The Bs meson consists of a strange quark and a bottom antiquark, and once it is produced it quickly decays. Very, very rarely it decays into a muon and an antimuon.
The Standard Model of particle physics predicts the rate of the decay of a Bs meson into muons: for every billion Bs mesons that are produced, about 3 of them will decay into a muon-antimuon pair. (The actual figure is 3.54 plus or minus 0.3.)
LHCb, the Large Hadron Collider beauty experiment, has been studying the decay of Bs mesons. (The beauty quark is another name for the bottom quark. Either way, we’re talking here about b quarks.) The experiment says that, for every billion Bs mesons that are produced, about 3 of them decay into a muon-antimuon pair. (The actual figure is 3.2 plus or minus 1.5.) You can find the paper from this CERN webpage. The team hasn’t claimed this as a discovery: the result is at a 3.5 sigma level, which means that there is about a 1-in-4300 chance that the LHCb would see the same bump in their data just due to random chance. But the result is certainly intriguing.
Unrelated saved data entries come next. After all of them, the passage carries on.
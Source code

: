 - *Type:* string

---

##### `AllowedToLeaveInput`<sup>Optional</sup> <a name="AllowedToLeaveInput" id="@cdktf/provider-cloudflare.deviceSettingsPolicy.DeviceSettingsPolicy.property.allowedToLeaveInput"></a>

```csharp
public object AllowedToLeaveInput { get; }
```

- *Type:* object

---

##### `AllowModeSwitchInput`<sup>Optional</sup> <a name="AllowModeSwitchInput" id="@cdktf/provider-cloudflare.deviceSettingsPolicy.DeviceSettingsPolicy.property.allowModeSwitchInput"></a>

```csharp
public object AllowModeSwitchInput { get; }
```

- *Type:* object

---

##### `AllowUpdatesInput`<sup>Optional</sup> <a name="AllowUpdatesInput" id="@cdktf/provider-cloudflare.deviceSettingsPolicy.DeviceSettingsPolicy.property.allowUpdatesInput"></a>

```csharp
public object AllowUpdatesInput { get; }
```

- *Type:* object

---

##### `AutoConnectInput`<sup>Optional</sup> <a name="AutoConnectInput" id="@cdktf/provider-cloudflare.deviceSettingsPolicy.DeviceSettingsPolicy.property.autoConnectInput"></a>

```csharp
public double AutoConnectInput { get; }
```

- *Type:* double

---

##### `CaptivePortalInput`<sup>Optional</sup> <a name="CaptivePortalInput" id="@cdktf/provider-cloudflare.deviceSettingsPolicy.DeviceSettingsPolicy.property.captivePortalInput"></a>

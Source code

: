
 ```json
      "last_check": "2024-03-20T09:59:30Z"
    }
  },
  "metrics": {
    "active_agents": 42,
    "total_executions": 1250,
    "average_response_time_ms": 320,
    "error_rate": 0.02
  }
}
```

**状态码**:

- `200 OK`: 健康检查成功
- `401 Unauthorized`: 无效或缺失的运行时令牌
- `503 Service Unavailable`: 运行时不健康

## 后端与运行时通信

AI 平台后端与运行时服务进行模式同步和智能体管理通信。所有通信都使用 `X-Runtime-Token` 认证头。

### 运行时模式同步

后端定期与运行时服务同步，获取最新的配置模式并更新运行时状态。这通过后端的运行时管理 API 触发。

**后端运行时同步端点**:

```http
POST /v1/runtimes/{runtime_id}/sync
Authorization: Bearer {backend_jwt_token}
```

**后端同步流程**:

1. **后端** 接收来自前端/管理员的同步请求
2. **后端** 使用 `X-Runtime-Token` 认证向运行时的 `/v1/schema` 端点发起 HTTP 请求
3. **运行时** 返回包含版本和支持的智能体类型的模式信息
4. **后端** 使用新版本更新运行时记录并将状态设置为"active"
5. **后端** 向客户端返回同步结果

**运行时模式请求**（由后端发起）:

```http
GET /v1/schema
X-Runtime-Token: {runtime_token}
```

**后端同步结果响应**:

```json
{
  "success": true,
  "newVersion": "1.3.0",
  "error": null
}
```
Why should this matter? Isn’t it just another case of the Standard Model being proved right? After all, with the discovery of a Higgs (and we’ll soon know for sure whether it’s the Higgs) the Standard Model is on firmer ground than ever. Well, that’s the whole point! The measurement does agree with the Standard Model. But the decay of the Bs into a muon-antimuon pair is believed to be sensitive to physics beyond the Standard Model. In particular there are several models of supersymmetry which, if they were realised in nature, would have the effect of increasing the rate of Bs decay into muons: in these models LHCb should see more than 3 muon-antimuon pairs per billion Bs decays. If the LHCb result stands, then several models of supersymmetry would appear to be ruled out.
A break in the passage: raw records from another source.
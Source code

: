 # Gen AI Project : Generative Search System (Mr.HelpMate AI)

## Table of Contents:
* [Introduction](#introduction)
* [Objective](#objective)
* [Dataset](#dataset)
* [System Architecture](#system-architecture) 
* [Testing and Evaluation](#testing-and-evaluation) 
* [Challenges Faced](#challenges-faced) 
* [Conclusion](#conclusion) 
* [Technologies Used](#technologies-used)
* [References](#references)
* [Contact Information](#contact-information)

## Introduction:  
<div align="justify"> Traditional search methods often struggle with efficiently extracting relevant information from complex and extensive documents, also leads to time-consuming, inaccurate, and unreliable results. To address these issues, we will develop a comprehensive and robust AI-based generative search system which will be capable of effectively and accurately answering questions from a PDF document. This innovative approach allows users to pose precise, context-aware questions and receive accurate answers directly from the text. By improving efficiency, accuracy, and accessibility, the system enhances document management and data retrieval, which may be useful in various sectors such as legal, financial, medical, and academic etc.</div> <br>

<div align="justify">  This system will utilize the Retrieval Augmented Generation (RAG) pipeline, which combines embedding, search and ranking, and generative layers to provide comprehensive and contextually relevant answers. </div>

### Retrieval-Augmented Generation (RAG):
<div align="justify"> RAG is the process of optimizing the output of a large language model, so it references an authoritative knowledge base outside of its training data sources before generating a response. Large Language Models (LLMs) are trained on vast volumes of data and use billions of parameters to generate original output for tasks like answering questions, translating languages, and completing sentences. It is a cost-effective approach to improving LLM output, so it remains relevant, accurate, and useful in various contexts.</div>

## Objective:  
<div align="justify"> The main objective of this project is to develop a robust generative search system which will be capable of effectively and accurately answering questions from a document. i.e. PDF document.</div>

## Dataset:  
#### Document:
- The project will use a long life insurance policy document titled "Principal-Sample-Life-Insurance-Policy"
Several recent articles have reported the LHCb finding as a significant blow to the whole idea of supersymmetry. Those articles are, I believe, wrong.
- First, as the LHCb collects more data it’s possible that deviations from the Standard Model prediction will become evident. Let’s wait and see.
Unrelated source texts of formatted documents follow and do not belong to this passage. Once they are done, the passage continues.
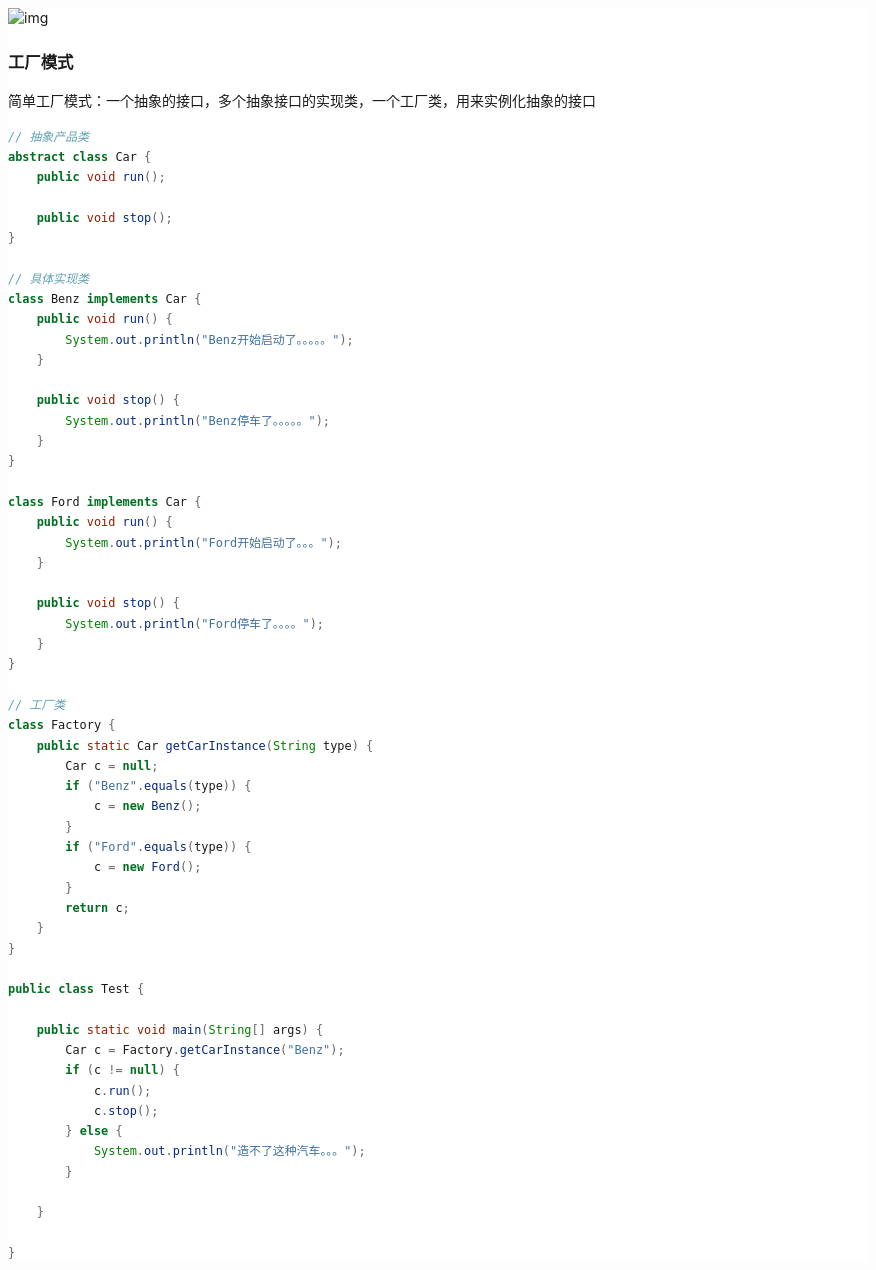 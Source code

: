![img](https://upload-images.jianshu.io/upload_images/2377552-4045c586083bd60f)


### 工厂模式

简单工厂模式：一个抽象的接口，多个抽象接口的实现类，一个工厂类，用来实例化抽象的接口

```java
// 抽象产品类
abstract class Car {
    public void run();

    public void stop();
}

// 具体实现类
class Benz implements Car {
    public void run() {
        System.out.println("Benz开始启动了。。。。。");
    }

    public void stop() {
        System.out.println("Benz停车了。。。。。");
    }
}

class Ford implements Car {
    public void run() {
        System.out.println("Ford开始启动了。。。");
    }

    public void stop() {
        System.out.println("Ford停车了。。。。");
    }
}

// 工厂类
class Factory {
    public static Car getCarInstance(String type) {
        Car c = null;
        if ("Benz".equals(type)) {
            c = new Benz();
        }
        if ("Ford".equals(type)) {
            c = new Ford();
        }
        return c;
    }
}

public class Test {

    public static void main(String[] args) {
        Car c = Factory.getCarInstance("Benz");
        if (c != null) {
            c.run();
            c.stop();
        } else {
            System.out.println("造不了这种汽车。。。");
        }

    }

}
```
- Second, there are other models of supersymmetry that aren’t affected by this result. What’s happening here is that the LHC is narrowing the range in which supersymmetry can be found, just as it narrowed the range where a Higgs could be found – and then found it.
- Third, if the LHCb data confirms the Standard Model then the result poses challenges for all ideas for physics beyond the Standard Model. It’s not just supersymmetry that physicists are investigating here, after all.
The result, if confirmed, does raise one disturbing prospect. Perhaps the LHC may not see physics beyond the Standard Model, even when it starts to run at its highest energies. Supersymmetry could still be a phenomenon that applies at really high energies, but we wouldn’t be able to test it with machines such as the LHC. How frustrating would that be?